Wednesday, July 16, 2014
Like a glittering prize
I’m so over that now. The thrill of putting out plastic Matey bubble-bath bottles for its own sake has dulled. Prizes would help reinvigorate the whole process, and create an upswing in the amount and quality of everyone’s recycling, and help save this whole goddamn planet of ours. I’d certainly not have chucked that hard-to-clean Nutella jar in the dustbin if there’d been points at stake.
I suspect that my idea will eventually lead to a major award, presented by David Attenborough. But I’m just going to focus for now on the recycling competition categories I think I’d do well in. Let’s start with those Matey bottles, the ones in the form of a sailor, pirate, or mermaid. Or the rarer parrot. Our house is the world’s archive for those bottles. I have probably singlehandedly made a whole fleet of politicians’ aeroplanes, if planes are made from recycled plastic, how would I know, out of Matey bottles. Yet I just looked in the bathroom and we still have fourteen. I will put them out this week.
I am also a dab hand at getting shot of important papers that look like rubbish. Was it Tolstoy whose maid used his manuscript for kindling? Or Samuel Johnson? I get those long-hand pen guys a bit muddled. But anyway, I am in that maid’s league. Members of my family are always saying, “Has anyone seen that phone bill/homework/decree nisi that I left on the table?” Then they have the cheek to complain as I quietly retrieve said document from the paper box. Only a few times has it been actively too late, the little Trumpton recycling truck being too far away to run after.
The big trophy, of course, will come for my natural talents in the cardboard category. “There’s no more room,” less serious competitors might say, on seeing a bag overflowing with cereal packets. They might even consider a supplementary bag – usually a plastic one from Waitrose, but sometimes a paper bag, as if that makes it better. They have already lost. Stand back, I will say. Let an expert through. One time, we missed a recycling collection, and nonetheless the following week I still managed to cram all the cardboard into the one bag. I squeezed toilet roll tubes into places the bag didn’t even know it had places. When I held the bag upside down and banged its bottom, nothing budged. I reckon that effort alone will make up for any UK politicians who are jetting off to the forthcoming climate change summit in New York.
Beth Miller. Published in Viva Lewes July 2014, and in vivalewes.com. Illustration by Michael Munday.
Tuesday, April 28, 2009
That's why they call me Second Hand Rose

Southover High Street is the best location for this sport. Every fortnight when the boxes come out, there’s a smile on my lips as I amble along, peering in all the gratifyingly open glass recycling bags.

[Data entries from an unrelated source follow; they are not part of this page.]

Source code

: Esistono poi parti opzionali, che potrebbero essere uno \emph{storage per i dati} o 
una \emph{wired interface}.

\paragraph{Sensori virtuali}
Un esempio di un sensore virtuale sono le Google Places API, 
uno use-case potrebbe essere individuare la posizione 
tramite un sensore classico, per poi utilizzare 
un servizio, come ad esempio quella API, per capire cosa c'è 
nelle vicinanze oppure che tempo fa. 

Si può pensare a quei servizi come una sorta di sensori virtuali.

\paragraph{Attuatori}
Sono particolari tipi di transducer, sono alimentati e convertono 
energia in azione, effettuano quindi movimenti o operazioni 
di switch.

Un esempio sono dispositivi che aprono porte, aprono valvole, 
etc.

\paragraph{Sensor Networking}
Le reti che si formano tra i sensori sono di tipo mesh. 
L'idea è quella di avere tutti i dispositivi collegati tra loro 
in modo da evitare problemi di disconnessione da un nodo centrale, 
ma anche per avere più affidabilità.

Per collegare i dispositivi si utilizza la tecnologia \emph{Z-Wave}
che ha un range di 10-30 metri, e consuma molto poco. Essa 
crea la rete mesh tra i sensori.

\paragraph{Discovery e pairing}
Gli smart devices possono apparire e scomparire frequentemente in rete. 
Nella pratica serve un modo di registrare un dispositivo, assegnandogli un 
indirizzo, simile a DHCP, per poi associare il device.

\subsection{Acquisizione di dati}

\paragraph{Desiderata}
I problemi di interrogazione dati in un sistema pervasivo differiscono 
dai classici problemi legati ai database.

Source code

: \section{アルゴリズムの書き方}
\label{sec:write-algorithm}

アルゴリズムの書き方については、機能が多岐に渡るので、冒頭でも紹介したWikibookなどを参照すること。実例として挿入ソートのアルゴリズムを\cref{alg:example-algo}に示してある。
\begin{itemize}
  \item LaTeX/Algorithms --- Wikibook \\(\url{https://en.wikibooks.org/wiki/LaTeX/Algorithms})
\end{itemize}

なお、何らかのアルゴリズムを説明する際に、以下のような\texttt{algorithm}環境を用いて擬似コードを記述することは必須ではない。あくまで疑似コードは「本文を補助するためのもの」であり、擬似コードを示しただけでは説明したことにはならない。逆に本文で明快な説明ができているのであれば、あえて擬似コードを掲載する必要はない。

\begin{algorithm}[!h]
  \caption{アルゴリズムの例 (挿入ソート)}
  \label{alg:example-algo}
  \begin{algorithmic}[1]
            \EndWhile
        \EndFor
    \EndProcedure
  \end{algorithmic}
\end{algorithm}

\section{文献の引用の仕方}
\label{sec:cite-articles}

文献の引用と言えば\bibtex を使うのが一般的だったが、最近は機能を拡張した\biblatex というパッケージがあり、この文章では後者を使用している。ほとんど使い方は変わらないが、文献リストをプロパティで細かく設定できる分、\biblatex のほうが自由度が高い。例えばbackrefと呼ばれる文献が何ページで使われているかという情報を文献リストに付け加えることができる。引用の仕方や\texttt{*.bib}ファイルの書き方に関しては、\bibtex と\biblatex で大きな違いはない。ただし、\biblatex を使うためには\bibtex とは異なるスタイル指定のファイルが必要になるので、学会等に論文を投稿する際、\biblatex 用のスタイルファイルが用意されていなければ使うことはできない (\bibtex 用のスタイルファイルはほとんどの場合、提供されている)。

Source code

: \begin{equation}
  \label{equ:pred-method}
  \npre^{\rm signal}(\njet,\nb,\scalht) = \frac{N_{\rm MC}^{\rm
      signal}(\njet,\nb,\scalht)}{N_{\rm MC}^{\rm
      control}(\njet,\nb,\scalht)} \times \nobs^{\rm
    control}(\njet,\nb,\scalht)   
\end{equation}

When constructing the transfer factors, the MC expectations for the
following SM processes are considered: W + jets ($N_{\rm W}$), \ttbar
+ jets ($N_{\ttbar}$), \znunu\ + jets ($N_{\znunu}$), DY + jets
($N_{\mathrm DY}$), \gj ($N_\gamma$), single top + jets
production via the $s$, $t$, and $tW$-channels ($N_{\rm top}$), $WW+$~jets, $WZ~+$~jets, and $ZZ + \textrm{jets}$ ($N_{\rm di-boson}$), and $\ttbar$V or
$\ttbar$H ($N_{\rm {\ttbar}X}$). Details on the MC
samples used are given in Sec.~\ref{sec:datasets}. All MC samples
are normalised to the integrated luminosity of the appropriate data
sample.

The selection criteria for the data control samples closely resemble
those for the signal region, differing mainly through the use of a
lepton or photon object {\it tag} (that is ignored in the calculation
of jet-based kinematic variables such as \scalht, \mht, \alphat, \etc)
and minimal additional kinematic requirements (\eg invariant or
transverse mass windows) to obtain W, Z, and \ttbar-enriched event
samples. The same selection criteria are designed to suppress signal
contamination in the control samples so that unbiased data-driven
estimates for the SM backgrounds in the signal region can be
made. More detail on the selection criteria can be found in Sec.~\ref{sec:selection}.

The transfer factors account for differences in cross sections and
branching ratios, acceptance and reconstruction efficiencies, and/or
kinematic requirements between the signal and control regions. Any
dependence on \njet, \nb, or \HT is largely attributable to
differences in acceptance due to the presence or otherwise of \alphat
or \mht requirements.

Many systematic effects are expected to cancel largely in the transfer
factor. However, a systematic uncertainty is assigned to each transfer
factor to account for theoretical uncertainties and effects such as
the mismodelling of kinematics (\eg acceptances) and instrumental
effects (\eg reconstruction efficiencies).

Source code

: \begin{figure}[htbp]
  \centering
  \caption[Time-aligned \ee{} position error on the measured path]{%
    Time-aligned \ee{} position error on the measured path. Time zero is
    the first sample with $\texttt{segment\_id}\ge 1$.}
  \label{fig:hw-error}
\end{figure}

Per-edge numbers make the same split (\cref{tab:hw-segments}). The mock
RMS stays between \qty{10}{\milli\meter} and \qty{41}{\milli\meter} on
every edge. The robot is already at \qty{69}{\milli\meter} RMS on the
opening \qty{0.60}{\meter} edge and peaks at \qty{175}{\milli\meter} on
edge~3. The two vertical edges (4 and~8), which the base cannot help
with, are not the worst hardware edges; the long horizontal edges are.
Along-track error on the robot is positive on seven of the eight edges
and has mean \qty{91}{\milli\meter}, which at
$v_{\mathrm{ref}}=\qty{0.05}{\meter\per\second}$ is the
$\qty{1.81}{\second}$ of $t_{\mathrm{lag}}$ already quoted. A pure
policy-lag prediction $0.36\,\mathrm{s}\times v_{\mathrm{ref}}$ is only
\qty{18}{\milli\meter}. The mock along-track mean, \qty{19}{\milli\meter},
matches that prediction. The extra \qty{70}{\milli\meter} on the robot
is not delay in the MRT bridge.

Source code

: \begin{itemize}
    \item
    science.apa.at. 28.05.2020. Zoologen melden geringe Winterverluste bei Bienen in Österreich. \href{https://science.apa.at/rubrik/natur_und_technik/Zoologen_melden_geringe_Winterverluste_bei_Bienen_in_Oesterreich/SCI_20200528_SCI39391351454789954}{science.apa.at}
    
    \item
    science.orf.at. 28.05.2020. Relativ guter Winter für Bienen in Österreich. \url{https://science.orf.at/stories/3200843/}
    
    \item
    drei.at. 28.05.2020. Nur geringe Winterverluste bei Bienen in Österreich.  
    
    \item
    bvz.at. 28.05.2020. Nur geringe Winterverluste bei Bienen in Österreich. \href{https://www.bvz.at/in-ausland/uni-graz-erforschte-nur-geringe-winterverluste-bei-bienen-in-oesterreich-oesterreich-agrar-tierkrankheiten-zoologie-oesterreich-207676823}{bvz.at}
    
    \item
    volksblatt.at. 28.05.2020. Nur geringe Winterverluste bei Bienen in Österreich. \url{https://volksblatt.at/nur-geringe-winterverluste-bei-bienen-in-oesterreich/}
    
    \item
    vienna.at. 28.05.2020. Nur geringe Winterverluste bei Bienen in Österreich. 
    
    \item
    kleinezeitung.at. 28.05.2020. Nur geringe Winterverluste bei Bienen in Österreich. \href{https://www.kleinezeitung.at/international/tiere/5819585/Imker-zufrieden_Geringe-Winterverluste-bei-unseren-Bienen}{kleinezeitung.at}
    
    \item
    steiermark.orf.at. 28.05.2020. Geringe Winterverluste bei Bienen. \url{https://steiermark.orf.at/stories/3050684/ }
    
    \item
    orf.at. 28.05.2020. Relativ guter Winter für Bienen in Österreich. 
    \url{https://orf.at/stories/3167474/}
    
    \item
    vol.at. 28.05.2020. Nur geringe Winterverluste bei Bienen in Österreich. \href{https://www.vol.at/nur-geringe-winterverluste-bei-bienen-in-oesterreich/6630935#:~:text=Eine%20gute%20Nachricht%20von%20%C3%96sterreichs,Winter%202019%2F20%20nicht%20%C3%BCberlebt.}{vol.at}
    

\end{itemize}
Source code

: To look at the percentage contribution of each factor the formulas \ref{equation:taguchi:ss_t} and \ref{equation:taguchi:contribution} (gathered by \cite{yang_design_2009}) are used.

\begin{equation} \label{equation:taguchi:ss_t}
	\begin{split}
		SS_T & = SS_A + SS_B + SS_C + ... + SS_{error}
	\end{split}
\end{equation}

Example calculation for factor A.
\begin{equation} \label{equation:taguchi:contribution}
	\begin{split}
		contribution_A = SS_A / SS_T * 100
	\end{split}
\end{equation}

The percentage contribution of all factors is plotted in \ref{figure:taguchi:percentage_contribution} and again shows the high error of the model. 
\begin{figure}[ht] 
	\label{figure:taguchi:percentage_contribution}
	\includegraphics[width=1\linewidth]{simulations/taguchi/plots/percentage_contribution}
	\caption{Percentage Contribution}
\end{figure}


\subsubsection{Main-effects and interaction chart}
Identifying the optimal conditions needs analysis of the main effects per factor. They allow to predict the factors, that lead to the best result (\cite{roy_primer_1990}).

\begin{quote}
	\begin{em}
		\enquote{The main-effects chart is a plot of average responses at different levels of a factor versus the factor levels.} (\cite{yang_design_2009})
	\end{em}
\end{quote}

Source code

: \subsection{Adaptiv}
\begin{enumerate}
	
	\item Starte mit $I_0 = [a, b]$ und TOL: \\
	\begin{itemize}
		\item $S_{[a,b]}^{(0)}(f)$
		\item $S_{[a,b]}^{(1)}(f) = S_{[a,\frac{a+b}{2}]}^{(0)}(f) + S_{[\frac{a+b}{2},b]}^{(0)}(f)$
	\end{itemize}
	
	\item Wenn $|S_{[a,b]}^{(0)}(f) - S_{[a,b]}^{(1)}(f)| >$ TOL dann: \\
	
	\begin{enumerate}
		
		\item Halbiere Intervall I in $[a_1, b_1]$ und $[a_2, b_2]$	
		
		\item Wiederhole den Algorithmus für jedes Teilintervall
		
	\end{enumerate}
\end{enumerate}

Ooh, that’s a really huge bottle of vodka: did it take them all year to finish or was it downed it in one wild blast of a night? And blimey, look at those cheeky little empty sauvignon blancs. Another party I wasn’t invited to.
Ah yes, Southover residents, you’ll think more carefully about making sure the jam jars are on top of the meths bottles in future, won’t you?
The paper and plastics boxes aren’t so intriguing, as they tend to be covered up and you’re not allowed to open them. That wouldn’t be a fun light-hearted amusement; that would be downright creepy, as the magistrate explained to me the other day. But it’s fair game when the weedy little lids get blown away by a breath of wind, as they so often do. Then you can have a good old squint at who’s been sneakily buying Hello! rather than reading it at the doctor’s like the rest of us.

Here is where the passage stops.